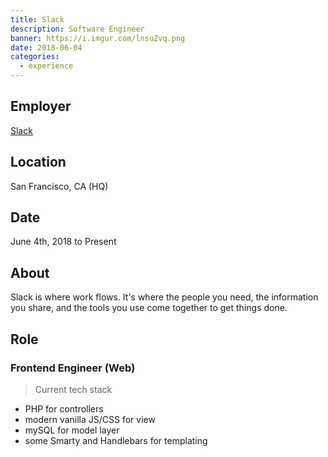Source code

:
 ```yaml
---
title: Slack
description: Software Engineer
banner: https://i.imgur.com/lnsuZvq.png
date: 2018-06-04
categories:
  - experience
---
```


## Employer

[Slack](https://slack.com)

## Location

San Francisco, CA (HQ)

## Date

June 4th, 2018 to Present

## About

Slack is where work flows. It's where the people you need, the information you share, and the tools you use come together to get things done.

## Role

### Frontend Engineer (Web)

> Current tech stack

* PHP for controllers
* modern vanilla JS/CSS for view
* mySQL for model layer
* some Smarty and Handlebars for templating
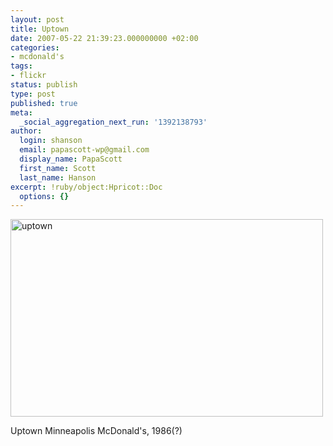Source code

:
 ```yaml
---
layout: post
title: Uptown
date: 2007-05-22 21:39:23.000000000 +02:00
categories:
- mcdonald's
tags:
- flickr
status: publish
type: post
published: true
meta:
  _social_aggregation_next_run: '1392138793'
author:
  login: shanson
  email: papascott-wp@gmail.com
  display_name: PapaScott
  first_name: Scott
  last_name: Hanson
excerpt: !ruby/object:Hpricot::Doc
  options: {}
---
```

<p><a href="http://www.flickr.com/photos/papascott/509767942/" title="Photo Sharing"><img src="1.static.flickr.com/206/509767942_f79c1caff4.jpg" width="500" height="316" alt="uptown" /></a></p>
<p>Uptown Minneapolis McDonald's, 1986(?)</p>
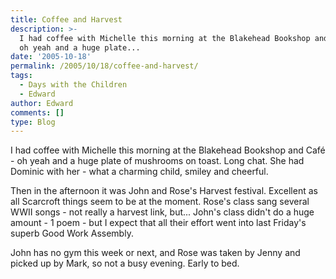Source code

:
 ```yaml
---
title: Coffee and Harvest
description: >-
  I had coffee with Michelle this morning at the Blakehead Bookshop and Café -
  oh yeah and a huge plate...
date: '2005-10-18'
permalink: /2005/10/18/coffee-and-harvest/
tags:
  - Days with the Children
  - Edward
author: Edward
comments: []
type: Blog
---
```


I had coffee with Michelle this morning at the Blakehead Bookshop and
Café - oh yeah and a huge plate of mushrooms on toast. Long chat. She
had Dominic with her - what a charming child, smiley and cheerful.

Then in the afternoon it was John and Rose\'s Harvest festival.
Excellent as all Scarcroft things seem to be at the moment. Rose\'s
class sang several WWII songs - not really a harvest link, but...
John\'s class didn\'t do a huge amount - 1 poem - but I expect that all
their effort went into last Friday\'s superb Good Work Assembly.

John has no gym this week or next, and Rose was taken by Jenny and
picked up by Mark, so not a busy evening. Early to bed.

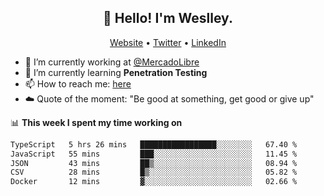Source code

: <h2 align="center">👋 Hello! I'm Weslley.</h2>
<p align="center">
  <a href="http://weslleyneri.com.br">Website</a> •
  <a href="https://twitter.com/Weslley_Neri">Twitter</a> •
  <a href="https://www.linkedin.com/in/weslley-neri-3658908b">LinkedIn</a>
</p>


- 🔭 I’m currently working at [@MercadoLibre](https://github.com/mercadolibre)
- 🌱 I’m currently learning **Penetration Testing**
- 📫 How to reach me: [here](mailto:weslley39@gmail.com)
- ☁️ Quote of the moment: "Be good at something, get good or give up"

📊 **This week I spent my time working on**
<!--START_SECTION:waka-->

```txt
TypeScript   5 hrs 26 mins   █████████████████░░░░░░░░   67.40 %
JavaScript   55 mins         ███░░░░░░░░░░░░░░░░░░░░░░   11.45 %
JSON         43 mins         ██▒░░░░░░░░░░░░░░░░░░░░░░   08.94 %
CSV          28 mins         █▒░░░░░░░░░░░░░░░░░░░░░░░   05.82 %
Docker       12 mins         ▓░░░░░░░░░░░░░░░░░░░░░░░░   02.66 %
```

<!--END_SECTION:waka-->

<!-- Inspired by https://github.com/gruselhaus/gruselhaus -->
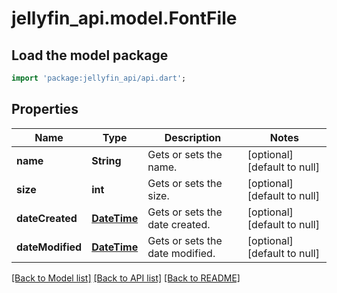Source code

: # jellyfin_api.model.FontFile

## Load the model package
```dart
import 'package:jellyfin_api/api.dart';
```

## Properties
Name | Type | Description | Notes
------------ | ------------- | ------------- | -------------
**name** | **String** | Gets or sets the name. | [optional] [default to null]
**size** | **int** | Gets or sets the size. | [optional] [default to null]
**dateCreated** | [**DateTime**](DateTime.md) | Gets or sets the date created. | [optional] [default to null]
**dateModified** | [**DateTime**](DateTime.md) | Gets or sets the date modified. | [optional] [default to null]

[[Back to Model list]](../README.md#documentation-for-models) [[Back to API list]](../README.md#documentation-for-api-endpoints) [[Back to README]](../README.md)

◆ Work instruction: Exactly as written, copy the entries above without their pictures.

◆ Result:
Source code

:
 ```yaml
---
title: Slack
description: Software Engineer
banner: https://i.imgur.com/lnsuZvq.png
date: 2018-06-04
categories:
  - experience
---
```


## Employer

[Slack](https://slack.com)

## Location

San Francisco, CA (HQ)

## Date

June 4th, 2018 to Present

## About

Slack is where work flows. It's where the people you need, the information you share, and the tools you use come together to get things done.

## Role

### Frontend Engineer (Web)

> Current tech stack

* PHP for controllers
* modern vanilla JS/CSS for view
* mySQL for model layer
* some Smarty and Handlebars for templating
Source code

:
 ```yaml
---
layout: post
title: Uptown
date: 2007-05-22 21:39:23.000000000 +02:00
categories:
- mcdonald's
tags:
- flickr
status: publish
type: post
published: true
meta:
  _social_aggregation_next_run: '1392138793'
author:
  login: shanson
  email: papascott-wp@gmail.com
  display_name: PapaScott
  first_name: Scott
  last_name: Hanson
excerpt: !ruby/object:Hpricot::Doc
  options: {}
---
```

<p><a href="http://www.flickr.com/photos/papascott/509767942/" title="Photo Sharing"><img src="1.static.flickr.com/206/509767942_f79c1caff4.jpg" width="500" height="316" alt="uptown" /></a></p>
<p>Uptown Minneapolis McDonald's, 1986(?)</p>
Source code

:
 ```yaml
---
title: Coffee and Harvest
description: >-
  I had coffee with Michelle this morning at the Blakehead Bookshop and Café -
  oh yeah and a huge plate...
date: '2005-10-18'
permalink: /2005/10/18/coffee-and-harvest/
tags:
  - Days with the Children
  - Edward
author: Edward
comments: []
type: Blog
---
```


I had coffee with Michelle this morning at the Blakehead Bookshop and
Café - oh yeah and a huge plate of mushrooms on toast. Long chat. She
had Dominic with her - what a charming child, smiley and cheerful.

Then in the afternoon it was John and Rose\'s Harvest festival.
Excellent as all Scarcroft things seem to be at the moment. Rose\'s
class sang several WWII songs - not really a harvest link, but...
John\'s class didn\'t do a huge amount - 1 poem - but I expect that all
their effort went into last Friday\'s superb Good Work Assembly.

John has no gym this week or next, and Rose was taken by Jenny and
picked up by Mark, so not a busy evening. Early to bed.

Source code

: <h2 align="center">👋 Hello! I'm Weslley.</h2>
<p align="center">
  <a href="http://weslleyneri.com.br">Website</a> •
  <a href="https://twitter.com/Weslley_Neri">Twitter</a> •
  <a href="https://www.linkedin.com/in/weslley-neri-3658908b">LinkedIn</a>
</p>


- 🔭 I’m currently working at [@MercadoLibre](https://github.com/mercadolibre)
- 🌱 I’m currently learning **Penetration Testing**
- 📫 How to reach me: [here](mailto:weslley39@gmail.com)
- ☁️ Quote of the moment: "Be good at something, get good or give up"

📊 **This week I spent my time working on**
<!--START_SECTION:waka-->

```txt
TypeScript   5 hrs 26 mins   █████████████████░░░░░░░░   67.40 %
JavaScript   55 mins         ███░░░░░░░░░░░░░░░░░░░░░░   11.45 %
JSON         43 mins         ██▒░░░░░░░░░░░░░░░░░░░░░░   08.94 %
CSV          28 mins         █▒░░░░░░░░░░░░░░░░░░░░░░░   05.82 %
Docker       12 mins         ▓░░░░░░░░░░░░░░░░░░░░░░░░   02.66 %
```

<!--END_SECTION:waka-->

<!-- Inspired by https://github.com/gruselhaus/gruselhaus -->
Source code

: # jellyfin_api.model.FontFile

## Load the model package
```dart
import 'package:jellyfin_api/api.dart';
```

## Properties
Name | Type | Description | Notes
------------ | ------------- | ------------- | -------------
**name** | **String** | Gets or sets the name. | [optional] [default to null]
**size** | **int** | Gets or sets the size. | [optional] [default to null]
**dateCreated** | [**DateTime**](DateTime.md) | Gets or sets the date created. | [optional] [default to null]
**dateModified** | [**DateTime**](DateTime.md) | Gets or sets the date modified. | [optional] [default to null]

[[Back to Model list]](../README.md#documentation-for-models) [[Back to API list]](../README.md#documentation-for-api-endpoints) [[Back to README]](../README.md)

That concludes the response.